Erica Yao is a Ph.D. candidate in the Department of Art and Art History at Stanford, studying display and visual culture at the imperial palace in eighteenth-century China. Her other research interests include: programs of collecting and cataloguing as well as cross-cultural exchange, particularly as witnessed in Chinese imperial commissions.
SHC Project
"Systems of Display at the Qing Dynasty Court: Visual Culture in Eighteenth-Century China"

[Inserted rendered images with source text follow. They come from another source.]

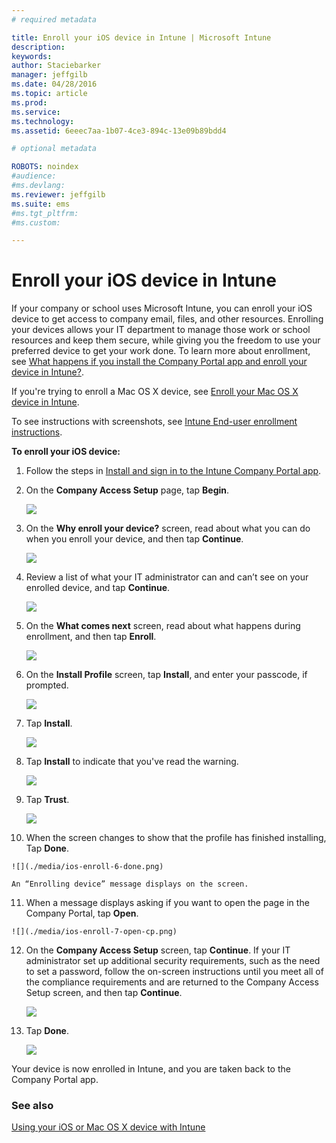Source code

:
 ```yaml
---
# required metadata

title: Enroll your iOS device in Intune | Microsoft Intune
description:
keywords:
author: Staciebarker
manager: jeffgilb
ms.date: 04/28/2016
ms.topic: article
ms.prod:
ms.service:
ms.technology:
ms.assetid: 6eeec7aa-1b07-4ce3-894c-13e09b89bdd4

# optional metadata

ROBOTS: noindex
#audience:
#ms.devlang:
ms.reviewer: jeffgilb
ms.suite: ems
#ms.tgt_pltfrm:
#ms.custom:

---
```



# Enroll your iOS device in Intune

If your company or school uses Microsoft Intune, you can enroll your iOS device to get access to company email, files, and other resources. Enrolling your devices allows your IT department to manage those work or school resources and keep them secure, while giving you the freedom to use your preferred device to get your work done. To learn more about enrollment, see [What happens if you install the Company Portal app and enroll your device in Intune?](what-happens-if-you-install-the-company-portal-app-and-enroll-your-device-in-intune-ios.md).

If you're trying to enroll a Mac OS X device, see [Enroll your Mac OS X device in Intune](enroll-your-device-in-intune-mac-os-x.md).

To see instructions with screenshots, see [Intune End-user enrollment instructions](https://gallery.technet.microsoft.com/End-user-Intune-enrollment-55dfd64a).

**To enroll your iOS device:**

1.  Follow the steps in [Install and sign in to the Intune Company Portal app](install-and-sign-in-to-the-intune-company-portal-app-ios.md).

2. On the **Company Access Setup** page, tap **Begin**.

	![](./media/ios-enroll-1a-comp-access-setup.png) 

3. On the **Why enroll your device?** screen, read about what you can do when you enroll your device, and then tap **Continue**.

	![](./media/ios-enroll-1b-why-enroll.png) 

4. Review a list of what your IT administrator can and can’t see on your enrolled device, and tap **Continue**.

	![](./media/ios-enroll-1c-we-care-privacy.png) 

5.  On the **What comes next** screen, read about what happens during enrollment, and then tap **Enroll**.

 	![](./media/ios-enroll-1d-what-comes-next.png) 

6.  On the **Install Profile** screen, tap **Install**, and enter your passcode, if prompted.

	![](./media/ios-enroll-2-mgt-profile-install.png) 
  
7.  Tap **Install**.

	![](./media/ios-enroll-3-mgt-profile-install-2.png)    

8.  Tap **Install** to indicate that you've read the warning.

   	![](./media/ios-enroll-4-warning.png) 

9.  Tap **Trust**.

   	![](./media/ios-enroll-5-trust.png) 

10.  When the screen changes to show that the profile has finished installing, Tap **Done**.

 	![](./media/ios-enroll-6-done.png) 

	An “Enrolling device” message displays on the screen.

11.  When a message displays asking if you want to open the page in the Company Portal, tap **Open**.

	![](./media/ios-enroll-7-open-cp.png) 

12. On the **Company Access Setup** screen, tap **Continue**. If your IT administrator set up additional security requirements, such as the need to set a password, follow the on-screen instructions until you meet all of the compliance requirements and are returned to the Company Access Setup screen, and then tap **Continue**.

	![](./media/ios-enroll-8-comp-access-setup-compliance.png) 

13. Tap **Done**. 

	![](./media/ios-enroll-9-comp-access-setup-complete.png) 

Your device is now enrolled in Intune, and you are taken back to the Company Portal app.

	

  

### See also
[Using your iOS or Mac OS X device with Intune](using-your-ios-or-mac-os-x-device-with-intune.md)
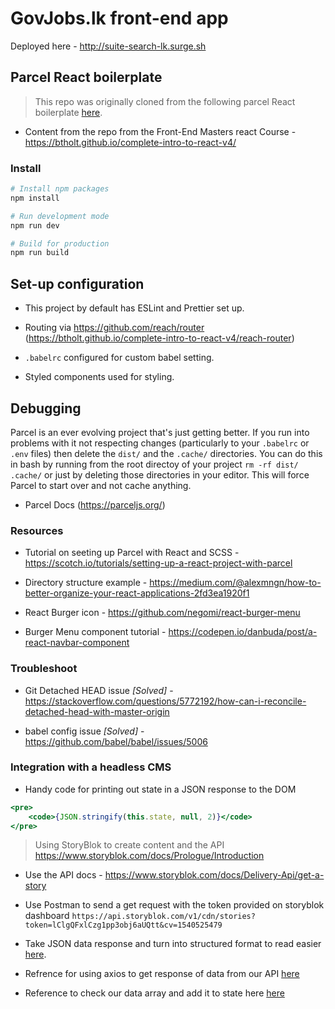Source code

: # GovJobs.lk front-end app
Deployed here - http://suite-search-lk.surge.sh
## Parcel React boilerplate

> This repo was originally cloned from the following parcel React boilerplate [here](https://github.com/Christianq010/v1-parcel-react-scss-boilerplate).

- Content from the repo from the Front-End Masters react Course - https://btholt.github.io/complete-intro-to-react-v4/

### Install

```bash
# Install npm packages
npm install

# Run development mode
npm run dev

# Build for production
npm run build
```

## Set-up configuration

- This project by default has ESLint and Prettier set up.

- Routing via https://github.com/reach/router (https://btholt.github.io/complete-intro-to-react-v4/reach-router)

- `.babelrc` configured for custom babel setting.

- Styled components used for styling.

## Debugging

Parcel is an ever evolving project that's just getting better. If you run into problems with it not respecting changes (particularly to your `.babelrc` or `.env` files) then delete the `dist/` and the `.cache/` directories. You can do this in bash by running from the root directoy of your project `rm -rf dist/ .cache/` or just by deleting those directories in your editor. This will force Parcel to start over and not cache anything.

- Parcel Docs (https://parceljs.org/)

### Resources

- Tutorial on seeting up Parcel with React and SCSS - https://scotch.io/tutorials/setting-up-a-react-project-with-parcel

- Directory structure example - https://medium.com/@alexmngn/how-to-better-organize-your-react-applications-2fd3ea1920f1

- React Burger icon - https://github.com/negomi/react-burger-menu
- Burger Menu component tutorial - https://codepen.io/danbuda/post/a-react-navbar-component

### Troubleshoot

- Git Detached HEAD issue _[Solved]_ - https://stackoverflow.com/questions/5772192/how-can-i-reconcile-detached-head-with-master-origin

- babel config issue _[Solved]_ - https://github.com/babel/babel/issues/5006


### Integration with a headless CMS

* Handy code for printing out state in a JSON response to the DOM 
```jsx
<pre>
    <code>{JSON.stringify(this.state, null, 2)}</code>
</pre>
```

> Using StoryBlok to create content and the API 
https://www.storyblok.com/docs/Prologue/Introduction

- Use the API docs - https://www.storyblok.com/docs/Delivery-Api/get-a-story

- Use Postman to send a get request with the token provided on storyblok dashboard 
`https://api.storyblok.com/v1/cdn/stories?token=lClgQFxlCzg1pp3obj6aUQtt&cv=1540525479`

- Take JSON data response and turn into structured format to read easier [here](https://jsoneditoronline.org/). 

- Refrence for using axios to get response of data from our API [here](https://hackernoon.com/tutorial-how-to-make-http-requests-in-react-part-3-daa6b31b66be)

- Reference to check our data array and add it to state here [here](https://btholt.github.io/complete-intro-to-react-v4/react-state-and-lifecycles)


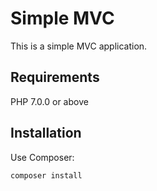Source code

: # Simple MVC

This is a simple MVC application.

## Requirements

PHP 7.0.0 or above

## Installation

Use Composer:

```sh
composer install
```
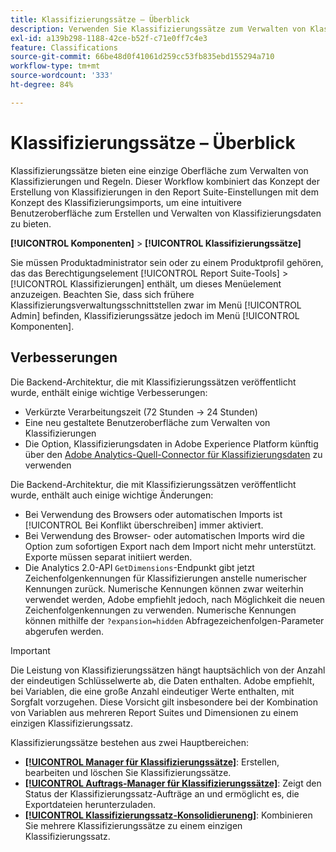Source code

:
 ```yaml
---
title: Klassifizierungssätze – Überblick
description: Verwenden Sie Klassifizierungssätze zum Verwalten von Klassifizierungsdaten.
exl-id: a139b298-1188-42ce-b52f-c71e0ff7c4e3
feature: Classifications
source-git-commit: 66be48d0f41061d259cc53fb835ebd155294a710
workflow-type: tm+mt
source-wordcount: '333'
ht-degree: 84%

---
```


# Klassifizierungssätze – Überblick

Klassifizierungssätze bieten eine einzige Oberfläche zum Verwalten von Klassifizierungen und Regeln. Dieser Workflow kombiniert das Konzept der Erstellung von Klassifizierungen in den Report Suite-Einstellungen mit dem Konzept des Klassifizierungsimports, um eine intuitivere Benutzeroberfläche zum Erstellen und Verwalten von Klassifizierungsdaten zu bieten.

**[!UICONTROL Komponenten]** > **[!UICONTROL Klassifizierungssätze]**

Sie müssen Produktadministrator sein oder zu einem Produktprofil gehören, das das Berechtigungselement [!UICONTROL Report Suite-Tools] > [!UICONTROL Klassifizierungen] enthält, um dieses Menüelement anzuzeigen. Beachten Sie, dass sich frühere Klassifizierungsverwaltungsschnittstellen zwar im Menü [!UICONTROL Admin] befinden, Klassifizierungssätze jedoch im Menü [!UICONTROL Komponenten].

## Verbesserungen

Die Backend-Architektur, die mit Klassifizierungssätzen veröffentlicht wurde, enthält einige wichtige Verbesserungen:

* Verkürzte Verarbeitungszeit (72 Stunden → 24 Stunden)
* Eine neu gestaltete Benutzeroberfläche zum Verwalten von Klassifizierungen
* Die Option, Klassifizierungsdaten in Adobe Experience Platform künftig über den [Adobe Analytics-Quell-Connector für Klassifizierungsdaten](https://experienceleague.adobe.com/en/docs/experience-platform/sources/connectors/adobe-applications/classifications) zu verwenden

Die Backend-Architektur, die mit Klassifizierungssätzen veröffentlicht wurde, enthält auch einige wichtige Änderungen:

* Bei Verwendung des Browsers oder automatischen Imports ist [!UICONTROL Bei Konflikt überschreiben] immer aktiviert.
* Bei Verwendung des Browser- oder automatischen Imports wird die Option zum sofortigen Export nach dem Import nicht mehr unterstützt. Exporte müssen separat initiiert werden.
* Die Analytics 2.0-API `GetDimensions`-Endpunkt gibt jetzt Zeichenfolgenkennungen für Klassifizierungen anstelle numerischer Kennungen zurück. Numerische Kennungen können zwar weiterhin verwendet werden, Adobe empfiehlt jedoch, nach Möglichkeit die neuen Zeichenfolgenkennungen zu verwenden. Numerische Kennungen können mithilfe der `?expansion=hidden` Abfragezeichenfolgen-Parameter abgerufen werden.

>[!IMPORTANT]
>
>Die Leistung von Klassifizierungssätzen hängt hauptsächlich von der Anzahl der eindeutigen Schlüsselwerte ab, die Daten enthalten. Adobe empfiehlt, bei Variablen, die eine große Anzahl eindeutiger Werte enthalten, mit Sorgfalt vorzugehen. Diese Vorsicht gilt insbesondere bei der Kombination von Variablen aus mehreren Report Suites und Dimensionen zu einem einzigen Klassifizierungssatz.

Klassifizierungssätze bestehen aus zwei Hauptbereichen:

* [**[!UICONTROL Manager für Klassifizierungssätze]**](manage/set-manager.md): Erstellen, bearbeiten und löschen Sie Klassifizierungssätze.
* [**[!UICONTROL Auftrags-Manager für Klassifizierungssätze]**](job-manager.md): Zeigt den Status der Klassifizierungssatz-Aufträge an und ermöglicht es, die Exportdateien herunterzuladen.
* [**[!UICONTROL Klassifizierungssatz-Konsolidieruneng]**](consolidations/manage.md): Kombinieren Sie mehrere Klassifizierungssätze zu einem einzigen Klassifizierungssatz.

Yao's dissertation project examines how eighteenth-century emperors and courtiers of China designed their surroundings to substantiate aspects of their imperium. Through three case studies, she explores how the overt display of imperial objects was purposefully contrived by cultural politics - a practice distinct from previous Chinese traditions of concealing imperial treasures for safekeeping. Because objects were not viewed in isolation but rather formed a system that generated meaning through juxtaposition and presentation, Yao's project considers the cultural and intellectual apparatuses, as well as the political and material economies, that governed environments for display at the imperial palace. Yao examines the production, presentation, and practice of the ideological display and staging of empire and culture. Her approach to researching systems of display is grounded in the ways objects were ideologically understood in the mid-Qing court. Unpacking this aspect of visual culture, which resulted from the hybridization of native, peripheral, and foreign cultures by the imperial center and which affected current tastes and production, consequently provides a more nuanced understanding of cultural practices during the Qing dynasty.